… wünschen euch Thomas und Daniel von USA Blogger. Zum Fest ein passendes Video:
Keine Sorge, dabei handelt es sich um Satire. Nicht unbedingt seitens des Sängers Toby Keith, der das durchaus ernst meinen könnte, hat er uns doch auch schon die faszinierende Line “We’ll put a boot in your ass, it’s the American way” beschert. Aber die Sendung, in der das Lied performt wurde, hat eine klar parodistische Grundhaltung, was man auch an den visuellen Gegenüberstellungen im Clip sehen kann.
Satire oder nicht, auf der amerikanischen Rechten macht sich wie jedes Jahr die Wahnvorstellung eines Krieges gegen Weihnachten breit. Der Vorwurf eines sekulären Angriffes auf das Weihnachtsfest durch liberale Bürgerrechtsorganisationen wie die ACLU gehört zum alljährlichen Standardrepertoire des Fox News Prime-Time Demagogen Bill O’Reilly und ist schon zu einer Festtagstradition wie Egg Nog und Truthahn geworden.
O’Reilly sieht in der Weigerung verschiedener Ketten ihren Kunden “Frohe Weihnachten” zu wünschen, eine liberale Verschwörung, die viel weitreichender ist als die meisten glauben. 2005 sagte er in seiner Show dazu:
See, I think it’s all part of the secular progressive agenda to get Christianity and spirituality and Judaism out of the public square. Because if you look at what happened in Western Europe and Canada, if you can get religion out, then you can pass secular progressive programs like legalization of narcotics, euthanasia, abortion at will, gay marriage, because the objection to those things is religious-based, usually.
Diese These hat er auch dieses Jahr wieder ausgegraben, und wiederholt sie so oft, dass sogar seine eigenen Zuschauer die Story satt haben. Auf der erz-konservativen Meinungsseite des Wall Street Journal wendet Daniel Henninger diesen Gedankengang auf die derzeitige Wirtschaftskrise an. Seine These ist, dass Religion als Basis der Moral nötig ist, um die Exzesse der Wirtschaft zu bändigen. Am Ende des Artikels spitzt er alles auf die Formel, “Feel free: Banish Merry Christmas. Get ready for Mad Max” zu.
Wie Max Blumenthal in einem sehr empfehlenswerten Essay gezeigt hat, entstammt viel von der militanten Rhetorik, die O’Reilly und andere Fox News-Pundits aufnehmen, einem xenophobischen und anti-semitischen Buch des früheren Fortune-Autors Peter Brimelow. Sein Ziel war demnach die Verteidigung eines weißen christlichen “ethnischen Kerns” gegen die Bräuche anderer Religionen.
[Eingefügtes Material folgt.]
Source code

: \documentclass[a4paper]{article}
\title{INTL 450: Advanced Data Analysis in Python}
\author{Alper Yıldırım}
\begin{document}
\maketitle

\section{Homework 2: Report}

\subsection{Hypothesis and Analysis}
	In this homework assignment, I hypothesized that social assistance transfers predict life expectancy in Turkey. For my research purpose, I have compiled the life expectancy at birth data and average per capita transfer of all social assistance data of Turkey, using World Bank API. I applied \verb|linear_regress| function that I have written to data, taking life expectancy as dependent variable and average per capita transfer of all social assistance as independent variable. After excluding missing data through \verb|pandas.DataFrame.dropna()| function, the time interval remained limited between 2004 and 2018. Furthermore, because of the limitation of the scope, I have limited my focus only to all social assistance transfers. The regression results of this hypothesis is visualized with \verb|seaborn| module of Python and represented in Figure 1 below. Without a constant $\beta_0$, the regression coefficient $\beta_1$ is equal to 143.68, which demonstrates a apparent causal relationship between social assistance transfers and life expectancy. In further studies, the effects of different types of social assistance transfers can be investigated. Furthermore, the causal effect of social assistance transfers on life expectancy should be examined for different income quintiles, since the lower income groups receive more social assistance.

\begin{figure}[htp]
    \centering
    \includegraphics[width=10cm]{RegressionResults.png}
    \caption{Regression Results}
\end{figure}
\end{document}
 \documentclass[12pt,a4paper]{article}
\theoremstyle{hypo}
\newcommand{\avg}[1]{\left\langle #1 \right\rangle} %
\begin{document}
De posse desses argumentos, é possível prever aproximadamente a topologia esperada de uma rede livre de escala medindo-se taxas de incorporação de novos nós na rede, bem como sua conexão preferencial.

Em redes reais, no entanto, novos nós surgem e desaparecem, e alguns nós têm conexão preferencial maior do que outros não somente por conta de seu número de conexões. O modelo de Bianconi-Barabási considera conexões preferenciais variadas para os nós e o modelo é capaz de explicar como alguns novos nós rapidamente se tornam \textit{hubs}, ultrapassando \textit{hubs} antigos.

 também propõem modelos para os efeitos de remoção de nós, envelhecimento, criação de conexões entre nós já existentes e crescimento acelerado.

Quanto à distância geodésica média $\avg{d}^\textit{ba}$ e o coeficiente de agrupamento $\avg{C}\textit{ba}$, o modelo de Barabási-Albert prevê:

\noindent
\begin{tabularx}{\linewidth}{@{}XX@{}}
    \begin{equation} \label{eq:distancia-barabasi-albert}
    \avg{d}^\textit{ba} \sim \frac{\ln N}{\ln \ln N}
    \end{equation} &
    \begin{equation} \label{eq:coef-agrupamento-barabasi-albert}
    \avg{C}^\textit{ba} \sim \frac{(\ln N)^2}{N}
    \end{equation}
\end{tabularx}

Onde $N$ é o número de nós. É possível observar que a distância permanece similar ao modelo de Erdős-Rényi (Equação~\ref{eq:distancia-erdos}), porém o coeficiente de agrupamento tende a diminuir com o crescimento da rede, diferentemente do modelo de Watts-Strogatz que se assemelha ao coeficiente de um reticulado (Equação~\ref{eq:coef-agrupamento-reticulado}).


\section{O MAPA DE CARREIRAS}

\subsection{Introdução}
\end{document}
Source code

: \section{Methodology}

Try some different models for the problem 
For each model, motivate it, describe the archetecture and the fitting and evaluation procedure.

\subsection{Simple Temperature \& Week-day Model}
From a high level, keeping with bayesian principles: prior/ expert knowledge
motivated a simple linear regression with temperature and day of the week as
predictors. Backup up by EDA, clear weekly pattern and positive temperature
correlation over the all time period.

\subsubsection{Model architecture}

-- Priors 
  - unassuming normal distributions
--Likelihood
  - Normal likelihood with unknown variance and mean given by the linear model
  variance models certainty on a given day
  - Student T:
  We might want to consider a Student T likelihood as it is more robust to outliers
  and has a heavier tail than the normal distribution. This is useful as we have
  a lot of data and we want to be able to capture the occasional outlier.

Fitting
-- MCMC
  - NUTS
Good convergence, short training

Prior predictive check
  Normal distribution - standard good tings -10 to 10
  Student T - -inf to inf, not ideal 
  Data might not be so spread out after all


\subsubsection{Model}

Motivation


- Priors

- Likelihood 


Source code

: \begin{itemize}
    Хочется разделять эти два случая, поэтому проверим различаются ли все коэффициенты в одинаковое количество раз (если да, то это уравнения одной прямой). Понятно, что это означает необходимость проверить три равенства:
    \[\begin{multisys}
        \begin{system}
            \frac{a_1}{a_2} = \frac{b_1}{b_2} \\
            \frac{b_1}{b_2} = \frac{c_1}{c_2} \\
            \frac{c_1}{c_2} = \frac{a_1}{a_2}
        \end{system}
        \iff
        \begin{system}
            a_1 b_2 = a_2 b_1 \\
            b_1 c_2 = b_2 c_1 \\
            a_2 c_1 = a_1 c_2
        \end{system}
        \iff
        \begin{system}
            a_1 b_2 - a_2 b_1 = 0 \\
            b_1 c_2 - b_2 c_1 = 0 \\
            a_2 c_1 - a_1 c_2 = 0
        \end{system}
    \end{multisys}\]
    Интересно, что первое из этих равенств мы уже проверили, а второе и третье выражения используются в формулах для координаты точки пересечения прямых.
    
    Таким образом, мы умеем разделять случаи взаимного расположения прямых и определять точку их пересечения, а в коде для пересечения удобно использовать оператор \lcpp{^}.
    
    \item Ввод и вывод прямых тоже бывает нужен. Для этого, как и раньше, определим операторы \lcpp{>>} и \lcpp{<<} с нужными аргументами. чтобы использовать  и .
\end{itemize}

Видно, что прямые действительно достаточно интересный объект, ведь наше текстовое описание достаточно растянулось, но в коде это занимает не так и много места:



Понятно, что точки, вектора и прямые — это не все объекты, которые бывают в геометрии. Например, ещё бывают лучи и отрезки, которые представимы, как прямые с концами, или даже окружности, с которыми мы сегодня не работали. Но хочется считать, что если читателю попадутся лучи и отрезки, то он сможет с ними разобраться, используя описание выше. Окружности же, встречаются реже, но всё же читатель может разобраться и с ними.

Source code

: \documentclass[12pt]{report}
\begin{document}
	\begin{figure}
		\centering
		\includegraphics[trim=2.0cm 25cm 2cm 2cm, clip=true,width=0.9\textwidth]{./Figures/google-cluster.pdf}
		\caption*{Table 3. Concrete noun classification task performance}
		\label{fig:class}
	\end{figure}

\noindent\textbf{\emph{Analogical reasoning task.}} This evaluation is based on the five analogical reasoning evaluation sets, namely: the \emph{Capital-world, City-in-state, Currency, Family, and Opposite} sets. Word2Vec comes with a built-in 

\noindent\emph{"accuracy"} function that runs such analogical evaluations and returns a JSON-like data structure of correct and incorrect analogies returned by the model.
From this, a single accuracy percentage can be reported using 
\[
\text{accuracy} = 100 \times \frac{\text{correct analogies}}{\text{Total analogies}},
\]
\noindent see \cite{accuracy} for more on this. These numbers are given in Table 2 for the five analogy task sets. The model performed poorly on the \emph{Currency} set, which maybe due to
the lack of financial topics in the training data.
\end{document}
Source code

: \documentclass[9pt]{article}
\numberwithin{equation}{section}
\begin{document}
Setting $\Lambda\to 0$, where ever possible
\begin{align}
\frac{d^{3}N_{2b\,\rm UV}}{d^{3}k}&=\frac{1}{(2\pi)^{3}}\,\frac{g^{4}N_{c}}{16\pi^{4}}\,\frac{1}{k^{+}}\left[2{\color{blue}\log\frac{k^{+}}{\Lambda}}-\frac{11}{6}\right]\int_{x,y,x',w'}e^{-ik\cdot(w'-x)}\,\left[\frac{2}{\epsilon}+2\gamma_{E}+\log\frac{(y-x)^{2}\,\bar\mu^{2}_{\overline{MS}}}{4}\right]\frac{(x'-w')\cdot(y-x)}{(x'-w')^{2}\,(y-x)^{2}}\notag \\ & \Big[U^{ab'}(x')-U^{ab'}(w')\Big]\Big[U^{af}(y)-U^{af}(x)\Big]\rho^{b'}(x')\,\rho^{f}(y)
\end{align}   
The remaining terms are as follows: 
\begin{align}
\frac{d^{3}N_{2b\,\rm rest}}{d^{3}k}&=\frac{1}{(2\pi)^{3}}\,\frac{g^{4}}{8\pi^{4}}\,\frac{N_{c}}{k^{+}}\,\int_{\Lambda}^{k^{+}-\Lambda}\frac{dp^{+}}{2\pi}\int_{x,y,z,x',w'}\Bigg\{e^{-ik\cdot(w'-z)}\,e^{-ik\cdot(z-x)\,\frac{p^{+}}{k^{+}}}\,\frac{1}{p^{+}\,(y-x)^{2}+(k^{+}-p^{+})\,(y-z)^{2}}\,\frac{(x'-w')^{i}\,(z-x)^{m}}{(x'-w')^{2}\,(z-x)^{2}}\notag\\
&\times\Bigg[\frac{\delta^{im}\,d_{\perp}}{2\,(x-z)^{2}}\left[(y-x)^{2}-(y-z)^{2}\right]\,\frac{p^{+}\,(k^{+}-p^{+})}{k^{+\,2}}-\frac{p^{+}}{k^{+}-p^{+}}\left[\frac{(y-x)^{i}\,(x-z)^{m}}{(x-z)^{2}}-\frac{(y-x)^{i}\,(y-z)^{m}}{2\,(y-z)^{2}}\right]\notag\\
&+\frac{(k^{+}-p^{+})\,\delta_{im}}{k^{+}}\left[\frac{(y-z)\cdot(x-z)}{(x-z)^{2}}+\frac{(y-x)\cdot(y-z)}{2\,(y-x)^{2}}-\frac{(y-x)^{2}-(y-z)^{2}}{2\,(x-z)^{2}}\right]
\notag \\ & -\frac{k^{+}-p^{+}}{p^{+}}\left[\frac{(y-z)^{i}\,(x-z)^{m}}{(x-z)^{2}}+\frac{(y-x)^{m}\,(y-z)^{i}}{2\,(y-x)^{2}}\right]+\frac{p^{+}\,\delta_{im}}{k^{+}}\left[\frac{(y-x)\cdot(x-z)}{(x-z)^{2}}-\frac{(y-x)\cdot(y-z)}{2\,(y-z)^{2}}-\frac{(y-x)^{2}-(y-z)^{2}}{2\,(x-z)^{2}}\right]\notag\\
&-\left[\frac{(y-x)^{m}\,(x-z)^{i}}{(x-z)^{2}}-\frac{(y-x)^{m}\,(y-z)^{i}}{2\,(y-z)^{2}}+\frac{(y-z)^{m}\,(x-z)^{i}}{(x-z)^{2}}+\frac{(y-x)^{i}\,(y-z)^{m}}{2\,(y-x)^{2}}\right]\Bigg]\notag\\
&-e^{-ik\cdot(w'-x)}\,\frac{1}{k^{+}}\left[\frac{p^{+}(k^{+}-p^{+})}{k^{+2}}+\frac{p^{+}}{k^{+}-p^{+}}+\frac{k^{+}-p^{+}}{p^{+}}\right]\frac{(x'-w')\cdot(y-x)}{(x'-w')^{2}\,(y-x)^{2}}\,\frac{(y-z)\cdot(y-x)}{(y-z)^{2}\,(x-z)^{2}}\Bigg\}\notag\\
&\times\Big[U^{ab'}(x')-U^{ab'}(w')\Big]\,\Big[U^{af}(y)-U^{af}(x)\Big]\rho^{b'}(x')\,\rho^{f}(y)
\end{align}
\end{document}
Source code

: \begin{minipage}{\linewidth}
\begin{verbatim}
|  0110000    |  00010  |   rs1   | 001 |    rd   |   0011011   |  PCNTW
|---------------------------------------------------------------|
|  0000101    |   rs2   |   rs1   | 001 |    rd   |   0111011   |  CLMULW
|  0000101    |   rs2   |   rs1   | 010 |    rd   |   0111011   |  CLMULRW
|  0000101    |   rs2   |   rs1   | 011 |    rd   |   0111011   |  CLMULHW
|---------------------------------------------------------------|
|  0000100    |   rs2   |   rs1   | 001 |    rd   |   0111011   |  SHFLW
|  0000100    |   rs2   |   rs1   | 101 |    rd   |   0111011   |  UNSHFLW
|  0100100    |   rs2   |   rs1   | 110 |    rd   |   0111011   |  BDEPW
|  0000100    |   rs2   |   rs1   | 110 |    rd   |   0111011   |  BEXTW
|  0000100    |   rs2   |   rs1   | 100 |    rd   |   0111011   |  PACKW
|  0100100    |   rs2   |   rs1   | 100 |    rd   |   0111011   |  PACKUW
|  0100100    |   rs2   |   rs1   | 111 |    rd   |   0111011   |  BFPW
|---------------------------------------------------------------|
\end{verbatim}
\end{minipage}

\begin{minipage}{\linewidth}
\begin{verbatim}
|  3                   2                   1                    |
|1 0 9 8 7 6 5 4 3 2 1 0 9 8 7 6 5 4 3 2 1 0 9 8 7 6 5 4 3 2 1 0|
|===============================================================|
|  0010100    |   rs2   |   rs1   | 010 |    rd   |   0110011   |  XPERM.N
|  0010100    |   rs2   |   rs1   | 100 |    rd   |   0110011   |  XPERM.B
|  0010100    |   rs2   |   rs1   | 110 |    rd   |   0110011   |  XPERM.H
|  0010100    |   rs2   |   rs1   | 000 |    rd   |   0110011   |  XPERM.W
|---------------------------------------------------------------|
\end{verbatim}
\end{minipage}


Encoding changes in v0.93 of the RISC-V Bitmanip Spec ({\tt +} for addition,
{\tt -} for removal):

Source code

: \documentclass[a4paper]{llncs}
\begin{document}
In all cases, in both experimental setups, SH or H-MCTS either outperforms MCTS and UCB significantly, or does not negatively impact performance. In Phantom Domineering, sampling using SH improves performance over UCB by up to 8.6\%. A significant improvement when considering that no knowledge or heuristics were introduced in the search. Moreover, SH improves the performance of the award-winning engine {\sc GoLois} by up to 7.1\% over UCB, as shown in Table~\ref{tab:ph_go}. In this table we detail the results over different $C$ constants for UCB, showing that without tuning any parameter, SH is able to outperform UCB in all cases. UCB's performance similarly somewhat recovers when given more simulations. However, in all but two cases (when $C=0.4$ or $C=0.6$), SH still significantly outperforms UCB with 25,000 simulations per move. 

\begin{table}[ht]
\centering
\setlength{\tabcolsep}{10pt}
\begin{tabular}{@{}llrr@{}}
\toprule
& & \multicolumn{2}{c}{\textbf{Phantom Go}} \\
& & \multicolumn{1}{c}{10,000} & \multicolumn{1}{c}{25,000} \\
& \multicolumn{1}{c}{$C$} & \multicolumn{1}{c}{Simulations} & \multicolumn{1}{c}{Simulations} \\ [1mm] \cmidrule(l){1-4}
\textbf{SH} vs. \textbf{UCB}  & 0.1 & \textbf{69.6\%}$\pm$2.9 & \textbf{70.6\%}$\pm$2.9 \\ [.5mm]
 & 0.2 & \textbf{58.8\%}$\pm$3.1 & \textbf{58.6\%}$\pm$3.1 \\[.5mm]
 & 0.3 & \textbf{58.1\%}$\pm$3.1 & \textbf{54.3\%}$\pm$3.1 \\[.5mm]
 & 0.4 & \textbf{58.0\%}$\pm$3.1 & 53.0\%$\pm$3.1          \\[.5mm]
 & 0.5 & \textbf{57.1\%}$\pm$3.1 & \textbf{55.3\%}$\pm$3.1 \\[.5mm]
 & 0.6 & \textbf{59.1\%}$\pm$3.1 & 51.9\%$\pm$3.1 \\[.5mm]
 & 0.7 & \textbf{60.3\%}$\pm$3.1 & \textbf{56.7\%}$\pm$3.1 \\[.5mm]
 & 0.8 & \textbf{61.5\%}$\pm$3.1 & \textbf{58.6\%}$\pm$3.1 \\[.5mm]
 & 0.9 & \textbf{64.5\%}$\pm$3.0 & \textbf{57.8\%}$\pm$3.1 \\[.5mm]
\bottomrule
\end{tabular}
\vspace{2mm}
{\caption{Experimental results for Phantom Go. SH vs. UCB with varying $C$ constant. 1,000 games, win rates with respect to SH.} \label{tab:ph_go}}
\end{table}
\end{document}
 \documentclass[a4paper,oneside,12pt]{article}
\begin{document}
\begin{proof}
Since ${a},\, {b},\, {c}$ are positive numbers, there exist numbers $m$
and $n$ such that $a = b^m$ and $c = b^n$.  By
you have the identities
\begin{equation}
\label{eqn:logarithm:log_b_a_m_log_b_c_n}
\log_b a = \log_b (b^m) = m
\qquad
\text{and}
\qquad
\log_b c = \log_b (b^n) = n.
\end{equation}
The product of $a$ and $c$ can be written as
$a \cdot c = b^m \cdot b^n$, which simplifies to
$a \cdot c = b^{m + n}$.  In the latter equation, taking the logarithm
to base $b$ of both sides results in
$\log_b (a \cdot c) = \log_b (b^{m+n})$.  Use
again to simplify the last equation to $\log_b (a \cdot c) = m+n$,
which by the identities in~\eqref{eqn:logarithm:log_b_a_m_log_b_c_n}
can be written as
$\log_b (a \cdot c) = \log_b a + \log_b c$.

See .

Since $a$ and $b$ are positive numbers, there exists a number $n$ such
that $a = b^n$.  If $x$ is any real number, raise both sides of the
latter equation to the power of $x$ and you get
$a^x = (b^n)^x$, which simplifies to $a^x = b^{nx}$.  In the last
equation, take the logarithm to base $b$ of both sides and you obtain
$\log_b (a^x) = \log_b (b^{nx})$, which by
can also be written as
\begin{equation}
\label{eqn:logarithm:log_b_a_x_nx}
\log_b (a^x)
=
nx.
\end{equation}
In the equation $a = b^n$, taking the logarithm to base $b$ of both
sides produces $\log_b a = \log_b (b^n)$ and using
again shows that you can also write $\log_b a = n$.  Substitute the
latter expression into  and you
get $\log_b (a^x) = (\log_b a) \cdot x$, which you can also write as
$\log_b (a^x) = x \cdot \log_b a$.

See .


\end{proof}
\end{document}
Was also von der Ausgangslage her nach einer Belanglosigkeit klingt, trifft einen Kernkonflikt im amerikanischem Selbstverständnis: auf der einen Seite herrscht eine Sicht vor, dass die USA ein Land mit fundamental christlichen Wurzeln und christlicher Mehrheitskultur sind, woraus gefolgert wird, dass der Übergang zwischen Staatlichkeit und Religion fließender sein soll. Auf der anderen Seite steht die Sicht, dass Kirche und Staat streng getrennt sein sollen, einerseits um eine zu große Einflussnahme auf den Staat zu verhindern, andererseits als Schutz von Minderheitskulturen im Namen der Multikulturalität.
Natürlich waren die ursprünglichen Siedlerkulturen überwiegend christlich, jedoch gehörte ein großer Teil der Bevölkerung der englischen Kolonien in Nordamerika Minderheitsreligionen an, die in Europa vielfach als ketzerisch oder sektenartig gesehen wurden, daher in ihren Heimatländern an der freien Ausübung ihrer Religionen gehindert wurden. Zum Beispiel waren die ersten Siedler der späteren Kolonie Massachusetts, die 1620 dort landeten, Puritaner, eine Abspaltung der Church of England. Aber auch andere Gruppen kamen aus religiösen Gründen nach Amerika, so zum Beispiel Quäker, die sich besonders in Pennsylvania niederließen, eine grundlegend pazifistische (und damit oft als nicht staatstreu wahrgenommene) englische Denominierung.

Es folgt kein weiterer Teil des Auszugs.